To my surprise Cliff slipped on a pork-pie hat and went out. When he was gone and we heard his steps on the sidewalk, Louise pulled a chair over beside mine, and she had an odd perfume or smell to her that my nose liked. She looked at my card, said, “I'm going to tell you all I know, so help me. But don't get Cliff in no trouble. In this racket a girl needs a man behind her and Cliff is tough, yet he's like a kid that needs a mother.”

“A kid with a big switch blade.”

“Sure, he's a mean kid at times. Know what we do? Sometimes when I knock off work, in the middle of the night, Cliff and I get into his MG and we race out to Long Island, or up through the mountains, going nowhere, but it feels fine to be tearing through the night knowing you're as good as anybody else, feeling like a big apple. Pretty hard in this world to feel like you're somebody. Anyway, Cliff is my personal business and I don't want to see him hurt. I used to hate Ed Turner's guts for his petty graft—a lousy free lay—but after a time I felt sorry for him. He needed mothering too. Trouble was, he fell in love with me. That was big trouble.”

She lit one of my cigarettes. I didn't know what to say, so I said, “I'm listening.”

“That's the truth. He drove me crazy. He loved me the way Cliff does. He wasn't jealous of any of my customers, they didn't count, but he didn't want Cliff around. Once he pulled a gun on Cliff and the poor guy had a nervous stomach for days. Believe me, it wasn't for me. Ed would have killed Cliff. I kept telling him I needed Cliff—hotel work is my main income—but Ed said he'd get me a better pad. But I didn't care for Ed like I do for Cliff, and anyway, his being a cop made me nervous—never know when a cop will throw you to the wolves. Ed began hanging around in his car outside this house, watching for Cliff. Got so I was afraid to go to the hotel some days, afraid he'd arrest Cliff, kill him. And in this business you can't hang up no days. They want you there when you're supposed to be there. That's the way it was on the night of the killings.”

“What way?”

“Ed was in his car outside, mad as a boil, waiting to see if Cliff came in. Tell you, Mr. Harris, I know lots about men, and with whores they love 'em so much they hate 'em. For a time Ed used to get a bang out of slapping me around, playing tough. Then he started taking my money—got a joy out of leaving me just enough to eat. And that got Cliff so mad he wanted to take a knife to Ed. But after a day or two, Ed would show up with a gift worth twice the dough he took. A diamond ring once, then a watch. I still have the watch, but the ring is in hock. I'll show you the pawn ticket if you want.”

“Not necessary. Tell me more about Turner.”
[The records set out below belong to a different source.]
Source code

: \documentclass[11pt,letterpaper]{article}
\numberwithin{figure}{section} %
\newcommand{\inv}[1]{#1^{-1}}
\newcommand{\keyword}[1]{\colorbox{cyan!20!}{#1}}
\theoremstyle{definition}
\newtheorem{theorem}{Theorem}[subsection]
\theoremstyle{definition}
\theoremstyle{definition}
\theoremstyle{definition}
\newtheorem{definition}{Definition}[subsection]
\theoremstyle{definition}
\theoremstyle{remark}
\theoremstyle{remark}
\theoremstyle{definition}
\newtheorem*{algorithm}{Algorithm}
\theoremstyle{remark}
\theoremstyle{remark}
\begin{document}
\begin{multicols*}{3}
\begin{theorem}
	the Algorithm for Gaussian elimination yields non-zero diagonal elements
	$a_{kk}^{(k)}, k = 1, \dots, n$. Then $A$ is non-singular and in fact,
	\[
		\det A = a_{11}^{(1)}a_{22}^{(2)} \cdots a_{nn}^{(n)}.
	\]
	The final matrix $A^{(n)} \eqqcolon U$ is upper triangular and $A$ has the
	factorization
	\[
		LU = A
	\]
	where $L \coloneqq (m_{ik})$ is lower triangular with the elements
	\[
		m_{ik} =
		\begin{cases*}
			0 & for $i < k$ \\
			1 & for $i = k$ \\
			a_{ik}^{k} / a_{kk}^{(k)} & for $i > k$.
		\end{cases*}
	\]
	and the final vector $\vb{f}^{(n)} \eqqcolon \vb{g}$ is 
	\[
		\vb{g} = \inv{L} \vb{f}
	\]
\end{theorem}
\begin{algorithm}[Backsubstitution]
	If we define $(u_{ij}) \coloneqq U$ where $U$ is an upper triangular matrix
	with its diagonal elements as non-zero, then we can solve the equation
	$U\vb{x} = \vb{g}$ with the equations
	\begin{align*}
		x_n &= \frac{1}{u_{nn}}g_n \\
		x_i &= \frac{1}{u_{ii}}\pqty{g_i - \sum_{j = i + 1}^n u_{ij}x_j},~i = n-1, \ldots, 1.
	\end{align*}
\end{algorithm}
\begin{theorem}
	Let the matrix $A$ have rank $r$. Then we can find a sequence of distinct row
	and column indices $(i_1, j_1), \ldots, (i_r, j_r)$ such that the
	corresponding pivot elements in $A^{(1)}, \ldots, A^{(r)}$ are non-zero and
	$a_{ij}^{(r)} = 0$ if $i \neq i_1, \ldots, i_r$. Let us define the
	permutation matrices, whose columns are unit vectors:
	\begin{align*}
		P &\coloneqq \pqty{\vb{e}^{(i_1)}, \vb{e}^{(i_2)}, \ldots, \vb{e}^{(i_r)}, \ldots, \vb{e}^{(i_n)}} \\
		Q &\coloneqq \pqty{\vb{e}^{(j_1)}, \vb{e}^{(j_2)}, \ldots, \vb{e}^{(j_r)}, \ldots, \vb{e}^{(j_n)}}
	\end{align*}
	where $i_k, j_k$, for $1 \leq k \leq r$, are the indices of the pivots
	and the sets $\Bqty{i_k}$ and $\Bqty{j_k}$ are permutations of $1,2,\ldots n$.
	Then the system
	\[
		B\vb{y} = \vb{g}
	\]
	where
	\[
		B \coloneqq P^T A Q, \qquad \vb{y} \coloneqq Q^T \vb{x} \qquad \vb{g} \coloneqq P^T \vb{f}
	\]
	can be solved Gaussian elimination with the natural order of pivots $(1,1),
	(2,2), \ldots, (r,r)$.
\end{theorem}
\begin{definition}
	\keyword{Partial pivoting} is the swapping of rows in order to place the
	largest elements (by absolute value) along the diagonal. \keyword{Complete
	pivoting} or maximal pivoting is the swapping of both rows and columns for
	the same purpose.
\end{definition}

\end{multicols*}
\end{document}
“Not much to tell. Sometimes he'd be here every day, then I might not see him for weeks.”

“When did you first meet him?”

“This has been going on for about... nine or ten months. He was so funny. Sometimes we'd go to bed and he wouldn't touch me. And at times he'd wake up in the middle of the night and start bawling, mostly about the deal he was giving his wife. Some guys enjoy two-timing their wife; with others, it tears them up. One afternoon he took sixty-two bucks I had and tore out of here to buy a modernistic lamp for his wife—brought it back to show me, as though I cared. It was some crappy palm-tree idea with an ebony trunk and lights where the coconuts should be, only it was all zigzag angles and funny looking. See, he thought he was hurting me, bringing the lamp back to show me, but I couldn't care less—except for the dough. Two nights later he was back with the diamond ring as a gift. Expensive, I got almost a hundred on it in hock.”

She stopped talking and I sat there, trying to think, knowing I had something, but not sure what it was. “What's Cliffs alibi?”

Louise put a hand on my knee, said firmly, “Don't start talking or thinking that. I'm leveling with you, Mr. Harris, and you promised me no trouble. You got an honest face, level with me. Don't tell the cops about Cliff.”